DATA SUPPLIED →
☆ ☆ ☆

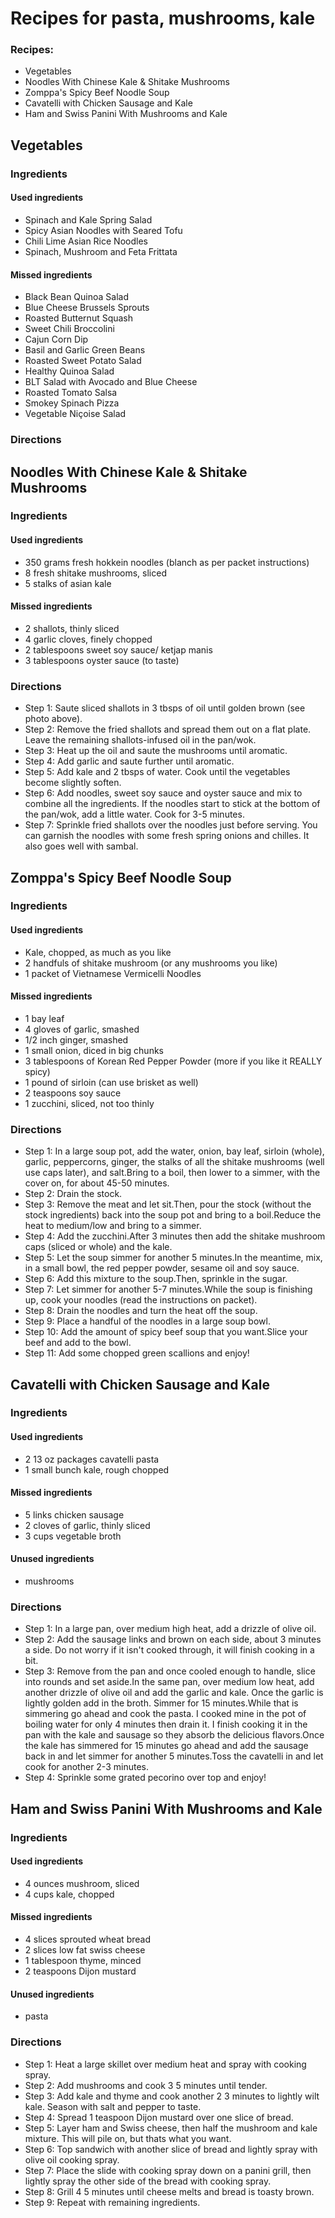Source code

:
Recipes for pasta, mushrooms, kale
==================================

### Recipes:
  
  - Vegetables  
  - Noodles With Chinese Kale & Shitake Mushrooms  
  - Zomppa's Spicy Beef Noodle Soup  
  - Cavatelli with Chicken Sausage and Kale  
  - Ham and Swiss Panini With Mushrooms and Kale
## Vegetables

### Ingredients

#### Used ingredients
  
  - Spinach and Kale Spring Salad  
  - Spicy Asian Noodles with Seared Tofu  
  - Chili Lime Asian Rice Noodles  
  - Spinach, Mushroom and Feta Frittata
#### Missed ingredients
  
  - Black Bean Quinoa Salad  
  - Blue Cheese Brussels Sprouts  
  - Roasted Butternut Squash  
  - Sweet Chili Broccolini  
  - Cajun Corn Dip  
  - Basil and Garlic Green Beans  
  - Roasted Sweet Potato Salad  
  - Healthy Quinoa Salad  
  - BLT Salad with Avocado and Blue Cheese  
  - Roasted Tomato Salsa  
  - Smokey Spinach Pizza  
  - Vegetable Niçoise Salad
### Directions

## Noodles With Chinese Kale & Shitake Mushrooms

### Ingredients

#### Used ingredients
  
  - 350 grams fresh hokkein noodles (blanch as per packet instructions)  
  - 8 fresh shitake mushrooms, sliced  
  - 5 stalks of asian kale
#### Missed ingredients
  
  - 2 shallots, thinly sliced  
  - 4 garlic cloves, finely chopped  
  - 2 tablespoons sweet soy sauce/ ketjap manis  
  - 3 tablespoons oyster sauce (to taste)
### Directions
  
  - Step 1: Saute sliced shallots in 3 tbsps of oil until golden brown (see photo above).  
  - Step 2: Remove the fried shallots and spread them out on a flat plate. Leave the remaining shallots-infused oil in the pan/wok.  
  - Step 3: Heat up the oil and saute the  mushrooms until aromatic.  
  - Step 4: Add garlic and saute further until aromatic.  
  - Step 5: Add kale and 2 tbsps of water. Cook until the vegetables become slightly soften.  
  - Step 6: Add noodles, sweet soy sauce and oyster sauce and mix to combine all the ingredients. If the noodles start to stick at the bottom of the pan/wok, add a little water. Cook for 3-5 minutes.  
  - Step 7: Sprinkle fried shallots over the noodles just before serving. You can  garnish the noodles with some fresh spring onions and chilles. It also goes well with sambal.
## Zomppa's Spicy Beef Noodle Soup

### Ingredients

#### Used ingredients
  
  - Kale, chopped, as much as you like  
  - 2 handfuls of shitake mushroom (or any mushrooms you like)  
  - 1 packet of Vietnamese Vermicelli Noodles
#### Missed ingredients
  
  - 1 bay leaf  
  - 4 gloves of garlic, smashed  
  - 1/2 inch ginger, smashed  
  - 1 small onion, diced in big chunks  
  - 3 tablespoons of Korean Red Pepper Powder (more if you like it REALLY spicy)  
  - 1 pound of sirloin (can use brisket as well)  
  - 2 teaspoons soy sauce  
  - 1 zucchini, sliced, not too thinly
### Directions
  
  - Step 1: In a large soup pot, add the water, onion, bay leaf, sirloin (whole), garlic, peppercorns, ginger, the stalks of all the shitake mushrooms (well use caps later), and salt.Bring to a boil, then lower to a simmer, with the cover on, for about 45-50 minutes.  
  - Step 2: Drain the stock.  
  - Step 3: Remove the meat and let sit.Then, pour the stock (without the stock ingredients) back into the soup pot and bring to a boil.Reduce the heat to medium/low and bring to a simmer.  
  - Step 4: Add the zucchini.After 3 minutes then add the shitake mushroom caps (sliced or whole) and the kale.  
  - Step 5: Let the soup simmer for another 5 minutes.In the meantime, mix, in a small bowl, the red pepper powder, sesame oil and soy sauce.  
  - Step 6: Add this mixture to the soup.Then, sprinkle in the sugar.  
  - Step 7: Let simmer for another 5-7 minutes.While the soup is finishing up, cook your noodles (read the instructions on packet).  
  - Step 8: Drain the noodles and turn the heat off the soup.  
  - Step 9: Place a handful of the noodles in a large soup bowl.  
  - Step 10: Add the amount of spicy beef soup that you want.Slice your beef and add to the bowl.  
  - Step 11: Add some chopped green scallions and enjoy!
## Cavatelli with Chicken Sausage and Kale

### Ingredients

#### Used ingredients
  
  - 2 13 oz packages cavatelli pasta  
  - 1 small bunch kale, rough chopped
#### Missed ingredients
  
  - 5 links chicken sausage  
  - 2 cloves of garlic, thinly sliced  
  - 3 cups vegetable broth
#### Unused ingredients
  
  - mushrooms
### Directions
  
  - Step 1: In a large pan, over medium high heat, add a drizzle of olive oil.  
  - Step 2: Add the sausage links and brown on each side, about 3 minutes a side. Do not worry if it isn't cooked through, it will finish cooking in a bit.  
  - Step 3: Remove from the pan and once cooled enough to handle, slice into rounds and set aside.In the same pan, over medium low heat, add another drizzle of olive oil and add the garlic and kale. Once the garlic is lightly golden add in the broth. Simmer for 15 minutes.While that is simmering go ahead and cook the pasta. I cooked mine in the pot of boiling water for only 4 minutes then drain it. I finish cooking it in the pan with the kale and sausage so they absorb the delicious flavors.Once the kale has simmered for 15 minutes go ahead and add the sausage back in and let simmer for another 5 minutes.Toss the cavatelli in and let cook for another 2-3 minutes.  
  - Step 4: Sprinkle some grated pecorino over top and enjoy!
## Ham and Swiss Panini With Mushrooms and Kale

### Ingredients

#### Used ingredients
  
  - 4 ounces mushroom, sliced  
  - 4 cups kale, chopped
#### Missed ingredients
  
  - 4 slices sprouted wheat bread  
  - 2 slices low fat swiss cheese  
  - 1 tablespoon thyme, minced  
  - 2 teaspoons Dijon mustard
#### Unused ingredients
  
  - pasta
### Directions
  
  - Step 1: Heat a large skillet over medium heat and spray with cooking spray.  
  - Step 2: Add mushrooms and cook 3  5 minutes until tender.  
  - Step 3: Add kale and thyme and cook another 2  3 minutes to lightly wilt kale. Season with salt and pepper to taste.  
  - Step 4: Spread 1 teaspoon Dijon mustard over one slice of bread.  
  - Step 5: Layer ham and Swiss cheese, then half the mushroom and kale mixture. This will pile on, but thats what you want.  
  - Step 6: Top sandwich with another slice of bread and lightly spray with olive oil cooking spray.  
  - Step 7: Place the slide with cooking spray down on a panini grill, then lightly spray the other side of the bread with cooking spray.  
  - Step 8: Grill 4  5 minutes until cheese melts and bread is toasty brown.  
  - Step 9: Repeat with remaining ingredients.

☆ ☆ ☆

WHAT NEEDS TO BE DONE →
Pictures are to be left out; the rest of the listing should be printed exactly.

WRITTEN ANSWER →
Source code

:
Recipes for pasta, mushrooms, kale
==================================

### Recipes:
  
  - Vegetables  
  - Noodles With Chinese Kale & Shitake Mushrooms  
  - Zomppa's Spicy Beef Noodle Soup  
  - Cavatelli with Chicken Sausage and Kale  
  - Ham and Swiss Panini With Mushrooms and Kale
## Vegetables

### Ingredients

#### Used ingredients
  
  - Spinach and Kale Spring Salad  
  - Spicy Asian Noodles with Seared Tofu  
  - Chili Lime Asian Rice Noodles  
  - Spinach, Mushroom and Feta Frittata
#### Missed ingredients
  
  - Black Bean Quinoa Salad  
  - Blue Cheese Brussels Sprouts  
  - Roasted Butternut Squash  
  - Sweet Chili Broccolini  
  - Cajun Corn Dip  
  - Basil and Garlic Green Beans  
  - Roasted Sweet Potato Salad  
  - Healthy Quinoa Salad  
  - BLT Salad with Avocado and Blue Cheese  
  - Roasted Tomato Salsa  
  - Smokey Spinach Pizza  
  - Vegetable Niçoise Salad
### Directions

## Noodles With Chinese Kale & Shitake Mushrooms

### Ingredients

#### Used ingredients
  
  - 350 grams fresh hokkein noodles (blanch as per packet instructions)  
  - 8 fresh shitake mushrooms, sliced  
  - 5 stalks of asian kale
#### Missed ingredients
  
  - 2 shallots, thinly sliced  
  - 4 garlic cloves, finely chopped  
  - 2 tablespoons sweet soy sauce/ ketjap manis  
  - 3 tablespoons oyster sauce (to taste)
### Directions
  
  - Step 1: Saute sliced shallots in 3 tbsps of oil until golden brown (see photo above).  
  - Step 2: Remove the fried shallots and spread them out on a flat plate. Leave the remaining shallots-infused oil in the pan/wok.  
  - Step 3: Heat up the oil and saute the  mushrooms until aromatic.  
  - Step 4: Add garlic and saute further until aromatic.  
  - Step 5: Add kale and 2 tbsps of water. Cook until the vegetables become slightly soften.  
  - Step 6: Add noodles, sweet soy sauce and oyster sauce and mix to combine all the ingredients. If the noodles start to stick at the bottom of the pan/wok, add a little water. Cook for 3-5 minutes.  
  - Step 7: Sprinkle fried shallots over the noodles just before serving. You can  garnish the noodles with some fresh spring onions and chilles. It also goes well with sambal.
## Zomppa's Spicy Beef Noodle Soup

### Ingredients

#### Used ingredients
  
  - Kale, chopped, as much as you like  
  - 2 handfuls of shitake mushroom (or any mushrooms you like)  
  - 1 packet of Vietnamese Vermicelli Noodles
#### Missed ingredients
  
  - 1 bay leaf  
  - 4 gloves of garlic, smashed  
  - 1/2 inch ginger, smashed  
  - 1 small onion, diced in big chunks  
  - 3 tablespoons of Korean Red Pepper Powder (more if you like it REALLY spicy)  
  - 1 pound of sirloin (can use brisket as well)  
  - 2 teaspoons soy sauce  
  - 1 zucchini, sliced, not too thinly
### Directions
  
  - Step 1: In a large soup pot, add the water, onion, bay leaf, sirloin (whole), garlic, peppercorns, ginger, the stalks of all the shitake mushrooms (well use caps later), and salt.Bring to a boil, then lower to a simmer, with the cover on, for about 45-50 minutes.  
  - Step 2: Drain the stock.  
  - Step 3: Remove the meat and let sit.Then, pour the stock (without the stock ingredients) back into the soup pot and bring to a boil.Reduce the heat to medium/low and bring to a simmer.  
  - Step 4: Add the zucchini.After 3 minutes then add the shitake mushroom caps (sliced or whole) and the kale.  
  - Step 5: Let the soup simmer for another 5 minutes.In the meantime, mix, in a small bowl, the red pepper powder, sesame oil and soy sauce.  
  - Step 6: Add this mixture to the soup.Then, sprinkle in the sugar.  
  - Step 7: Let simmer for another 5-7 minutes.While the soup is finishing up, cook your noodles (read the instructions on packet).  
  - Step 8: Drain the noodles and turn the heat off the soup.  
  - Step 9: Place a handful of the noodles in a large soup bowl.  
  - Step 10: Add the amount of spicy beef soup that you want.Slice your beef and add to the bowl.  
  - Step 11: Add some chopped green scallions and enjoy!
## Cavatelli with Chicken Sausage and Kale

### Ingredients

#### Used ingredients
  
  - 2 13 oz packages cavatelli pasta  
  - 1 small bunch kale, rough chopped
#### Missed ingredients
  
  - 5 links chicken sausage  
  - 2 cloves of garlic, thinly sliced  
  - 3 cups vegetable broth
#### Unused ingredients
  
  - mushrooms
### Directions
  
  - Step 1: In a large pan, over medium high heat, add a drizzle of olive oil.  
  - Step 2: Add the sausage links and brown on each side, about 3 minutes a side. Do not worry if it isn't cooked through, it will finish cooking in a bit.  
  - Step 3: Remove from the pan and once cooled enough to handle, slice into rounds and set aside.In the same pan, over medium low heat, add another drizzle of olive oil and add the garlic and kale. Once the garlic is lightly golden add in the broth. Simmer for 15 minutes.While that is simmering go ahead and cook the pasta. I cooked mine in the pot of boiling water for only 4 minutes then drain it. I finish cooking it in the pan with the kale and sausage so they absorb the delicious flavors.Once the kale has simmered for 15 minutes go ahead and add the sausage back in and let simmer for another 5 minutes.Toss the cavatelli in and let cook for another 2-3 minutes.  
  - Step 4: Sprinkle some grated pecorino over top and enjoy!
## Ham and Swiss Panini With Mushrooms and Kale

### Ingredients

#### Used ingredients
  
  - 4 ounces mushroom, sliced  
  - 4 cups kale, chopped
#### Missed ingredients
  
  - 4 slices sprouted wheat bread  
  - 2 slices low fat swiss cheese  
  - 1 tablespoon thyme, minced  
  - 2 teaspoons Dijon mustard
#### Unused ingredients
  
  - pasta
### Directions
  
  - Step 1: Heat a large skillet over medium heat and spray with cooking spray.  
  - Step 2: Add mushrooms and cook 3  5 minutes until tender.  
  - Step 3: Add kale and thyme and cook another 2  3 minutes to lightly wilt kale. Season with salt and pepper to taste.  
  - Step 4: Spread 1 teaspoon Dijon mustard over one slice of bread.  
  - Step 5: Layer ham and Swiss cheese, then half the mushroom and kale mixture. This will pile on, but thats what you want.  
  - Step 6: Top sandwich with another slice of bread and lightly spray with olive oil cooking spray.  
  - Step 7: Place the slide with cooking spray down on a panini grill, then lightly spray the other side of the bread with cooking spray.  
  - Step 8: Grill 4  5 minutes until cheese melts and bread is toasty brown.  
  - Step 9: Repeat with remaining ingredients.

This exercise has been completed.